[英]Spark Structured Streaming Blue/Green Deployments
We'd like to be able to deploy our Spark jobs such that there isn't any downtime in processing data during deployments (currently there's about a 2-3 minute window). 我们希望能够部署我们的Spark作业,以便在部署期间处理数据时没有任何停机时间(目前大约有2-3分钟的窗口)。 In my mind, the easiest way to do this is to simulate the "blue/green deployment" philosophy, which is to spin up the new version of the Spark job, let it warm up, then shut down the old job.
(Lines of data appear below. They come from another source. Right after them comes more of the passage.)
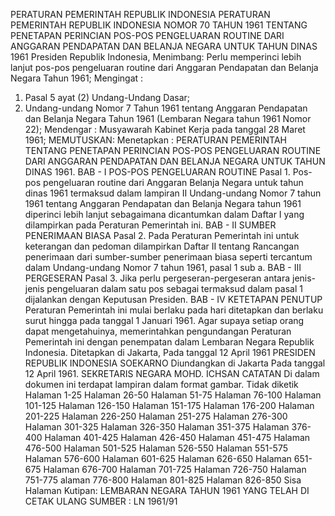  PERATURAN PEMERINTAH REPUBLIK INDONESIA PERATURAN PEMERINTAH REPUBLIK INDONESIA NOMOR 70 TAHUN 1961 TENTANG PENETAPAN PERINCIAN POS-POS PENGELUARAN ROUTINE DARI ANGGARAN PENDAPATAN DAN BELANJA NEGARA UNTUK TAHUN DINAS 1961 Presiden Republik Indonesia,
Menimbang:
 Perlu memperinci lebih lanjut pos-pos pengeluaran routine dari Anggaran Pendapatan dan Belanja Negara Tahun 1961;
Mengingat :

1. Pasal 5 ayat (2) Undang-Undang Dasar;
2. Undang-undang Nomor 7 Tahun 1961 tentang Anggaran Pendapatan dan Belanja Negara Tahun 1961 (Lembaran Negara tahun 1961 Nomor 22); Mendengar : Musyawarah Kabinet Kerja pada tanggal 28 Maret 1961;
MEMUTUSKAN:
 Menetapkan : PERATURAN PEMERINTAH TENTANG PENETAPAN PERINCIAN POS-POS PENGELUARAN ROUTINE DARI ANGGARAN PENDAPATAN DAN BELANJA NEGARA UNTUK TAHUN DINAS 1961. BAB - I POS-POS PENGELUARAN ROUTINE Pasal 1. Pos-pos pengeluaran routine dari Anggaran Belanja Negara untuk tahun dinas 1961 termaksud dalam lampiran II Undang-undang Nomor 7 tahun 1961 tentang Anggaran Pendapatan dan Belanja Negara tahun 1961 diperinci lebih lanjut sebagaimana dicantumkan dalam Daftar I yang dilampirkan pada Peraturan Pemerintah ini. BAB - II SUMBER PENERIMAAN BIASA Pasal 2. Pada Peraturan Pemerintah ini untuk keterangan dan pedoman dilampirkan Daftar II tentang Rancangan penerimaan dari sumber-sumber penerimaan biasa seperti tercantum dalam Undang-undang Nomor 7 tahun 1961, pasal 1 sub a. BAB - III PERGESERAN Pasal 3. Jika perlu pergeseran-pergeseran antara jenis-jenis pengeluaran dalam satu pos sebagai termaksud dalam pasal 1 dijalankan dengan Keputusan Presiden. BAB - IV KETETAPAN PENUTUP Peraturan Pemerintah ini mulai berlaku pada hari ditetapkan dan berlaku surut hingga pada tanggal 1 Januari 1961. Agar supaya setiap orang dapat mengetahuinya, memerintahkan pengundangan Peraturan Pemerintah ini dengan penempatan dalam Lembaran Negara Republik Indonesia. Ditetapkan di Jakarta, Pada tanggal 12 April 1961 PRESIDEN REPUBLIK INDONESIA SOEKARNO Diundangkan di Jakarta Pada tanggal 12 April 1961. SEKRETARIS NEGARA MOHD. ICHSAN CATATAN Di dalam dokumen ini terdapat lampiran dalam format gambar. Tidak diketik Halaman 1-25 Halaman 26-50 Halaman 51-75 Halaman 76-100 Halaman 101-125 Halaman 126-150 Halaman 151-175 Halaman 176-200 Halaman 201-225 Halaman 226-250 Halaman 251-275 Halaman 276-300 Halaman 301-325 Halaman 326-350 Halaman 351-375 Halaman 376-400 Halaman 401-425 Halaman 426-450 Halaman 451-475 Halaman 476-500 Halaman 501-525 Halaman 526-550 Halaman 551-575 Halaman 576-600 Halaman 601-625 Halaman 626-650 Halaman 651-675 Halaman 676-700 Halaman 701-725 Halaman 726-750 Halaman 751-775 alaman 776-800 Halaman 801-825 Halaman 826-850 Sisa Halaman Kutipan: LEMBARAN NEGARA TAHUN 1961 YANG TELAH DI CETAK ULANG SUMBER : LN 1961/91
在我看来,最简单的方法是模拟“蓝/绿部署”理念,即启动新版本的Spark工作,让它热身,然后关闭旧工作。 However, with structured streaming & checkpointing, we cannot do this because the new Spark job sees that the latest checkpoint file already exists (from the old job).
但是,使用结构化流和检查点,我们无法做到这一点,因为新的Spark作业看到最新的检查点文件已经存在(来自旧作业)。 I've attached a sample error below.
我在下面附上了一个示例错误。 Does anyone have any thoughts on a potential workaround?
有没有人对潜在的解决方法有任何想法?
I thought about copying over the existing checkpoint directory to another checkpoint directory for the newly created job - while that should work as a workaround (some data might get reprocessed, but our DB should deduplicate), this seems super hacky and something I'd rather not pursue. 我想过将现有的检查点目录复制到新创建的作业的另一个检查点目录 - 虽然这应该作为一种解决方法(一些数据可能会被重新处理,但我们的数据库应该重复删除),这似乎超级hacky和我宁愿不追求。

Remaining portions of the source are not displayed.